What I took from this book was that moment of connection. Throughout the book, so many people were trying to connect with the divine while doing all these mean and self-absorbed and deceitful things, and Motes’s self-mortification seemed like more of the same. His tortures were just another way of looking for God while focusing only on himself. For me, the landlady was the one who wasn’t even looking for God but became more compassionate and had a moment of real selflessness. Maybe we only really find the divine by selflessly loving our fellow creatures. I thought this was kind of beautiful.
Then, as I often do, once I finished the book I looked up more about it. I read more about O’Conner’s life and struggle with lupus, her Catholic world view and some of her comments on Wise Blood, and a little of what critics and scholars have said about it over the years. As I did this, I found out O’Conner meant Motes’s self-torture to be read as a sign of his sincere acceptance of Jesus’s sacrifice. Forget connecting with other people–the way to Jesus is through single-minded concentration and lots of pain. The landlady’s newfound compassion was, I guess, just a response to Motes’s holy communion with God. She wasn’t connecting with him but the light of Jesus inside his mutilated body.

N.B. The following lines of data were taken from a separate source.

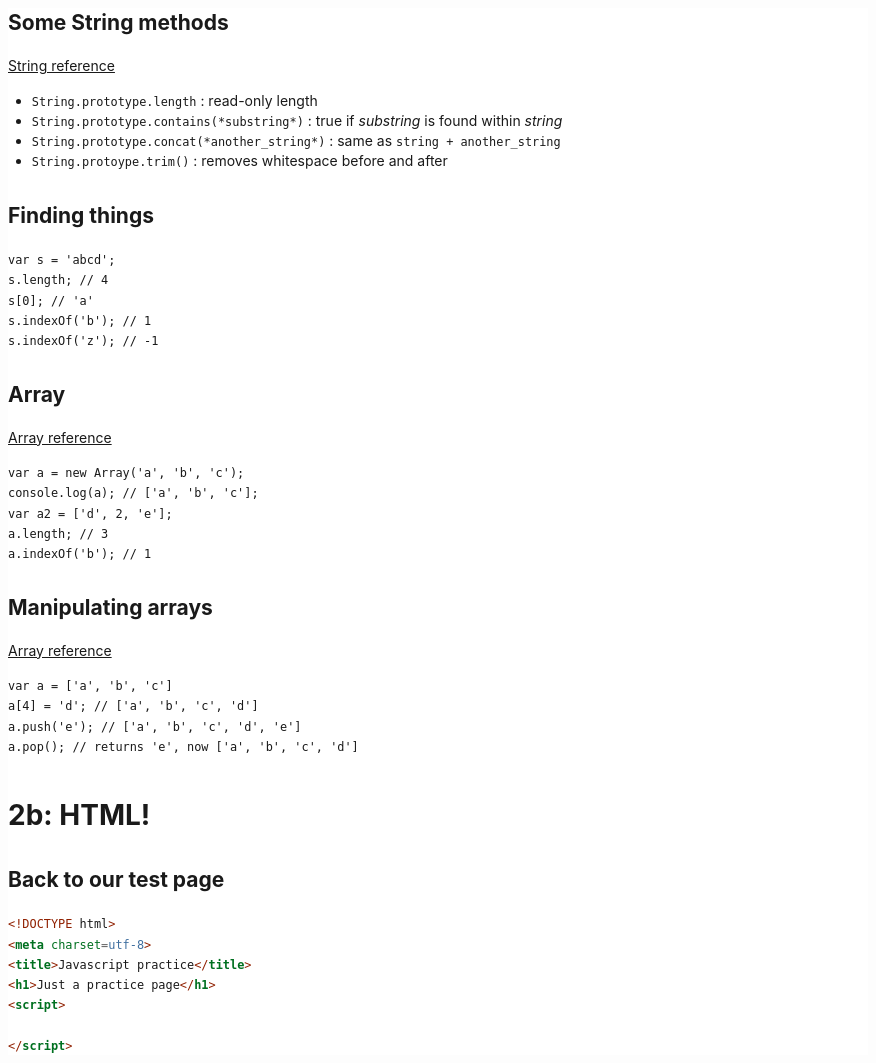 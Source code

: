 ## Some String methods

[String reference](https://developer.mozilla.org/en-US/docs/Web/JavaScript/Reference/Global_Objects/String)

- `String.prototype.length` : read-only length
- `String.prototype.contains(*substring*)` : true if *substring* is found within *string*
- `String.prototype.concat(*another_string*)` : same as `string + another_string`
- `String.protoype.trim()` : removes whitespace before and after

## Finding things

```
var s = 'abcd';
s.length; // 4
s[0]; // 'a'
s.indexOf('b'); // 1
s.indexOf('z'); // -1
```

## Array

[Array reference](https://developer.mozilla.org/en-US/docs/Web/JavaScript/Reference/Global_Objects/Array)

```
var a = new Array('a', 'b', 'c');
console.log(a); // ['a', 'b', 'c'];
var a2 = ['d', 2, 'e'];
a.length; // 3
a.indexOf('b'); // 1
```

## Manipulating arrays

[Array reference](https://developer.mozilla.org/en-US/docs/Web/JavaScript/Reference/Global_Objects/Array)

```
var a = ['a', 'b', 'c']
a[4] = 'd'; // ['a', 'b', 'c', 'd']
a.push('e'); // ['a', 'b', 'c', 'd', 'e']
a.pop(); // returns 'e', now ['a', 'b', 'c', 'd']
```

# 2b: HTML!

## Back to our test page

```html
<!DOCTYPE html>
<meta charset=utf-8>
<title>Javascript practice</title>
<h1>Just a practice page</h1>
<script>

</script>
```
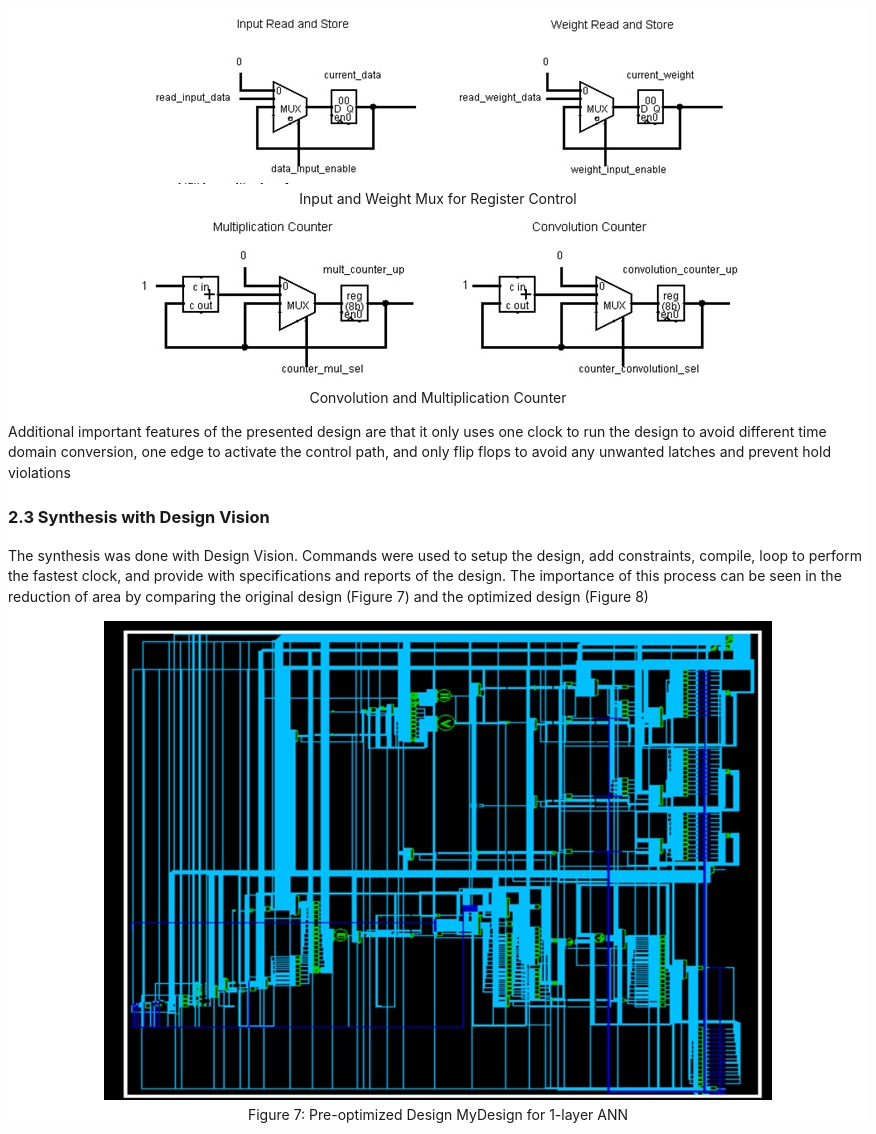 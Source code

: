 <div style="text-align:center"><img src="Images/input_weight_mux.jpg" /></div>
<div style="text-align:center">Input and Weight Mux for Register Control</div>

<div style="text-align:center"><img src="Images/conv_mult_counter.jpg" /></div>
<div style="text-align:center">Convolution and Multiplication Counter</div>

Additional important features of the presented design are that it only uses one clock to run the design to avoid different time domain conversion, one edge to activate the control path, and only flip flops to avoid any unwanted latches and prevent hold violations

### 2.3 Synthesis with Design Vision <a name="microarchsub3"></a>

The synthesis was done with Design Vision. Commands were used to setup the design, add constraints, compile, loop to perform the fastest clock, and provide with specifications and reports of the design. The importance of this process can be seen in the reduction of area by comparing the original design (Figure 7) and the optimized design (Figure 8)

<div style="text-align:center"><img src="Images/pre_opt_ann.jpg" /></div>
<div style="text-align:center">Figure 7: Pre-optimized Design MyDesign for 1-layer ANN</div>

Wow. That put a whole new spin on things. I mean, I grew up in a conservative religious household so the search for God and the Biblical references weren’t lost on me. I even got that O’Conner was criticizing the sort of evangelical tent revival religion popular in the South and favoring a more Catholic conception of the world. I grew up immersed in something closer to Evangelical religion and left (though not for Catholicism) so I really undrestood that angle in the book. I just missed–or wouldn’t let myself believe–that O’Conner was seriously advocating that kind of hardcore ascetic Catholicism. With her lupus she was probably in pain quite often, so maybe she started to see her own pain as bringing her closer to God? Even so, finding meaning in your illness and purposely causing yourself pain seem worlds apart to me. It almost feels like a very Southern take on Catholicism, with the same charismatic vibe and grand gestures she’s criticising about Southern tent revival culture. Huh. Seems if I want to really understand the world my dad grew up in, I have a long way to go.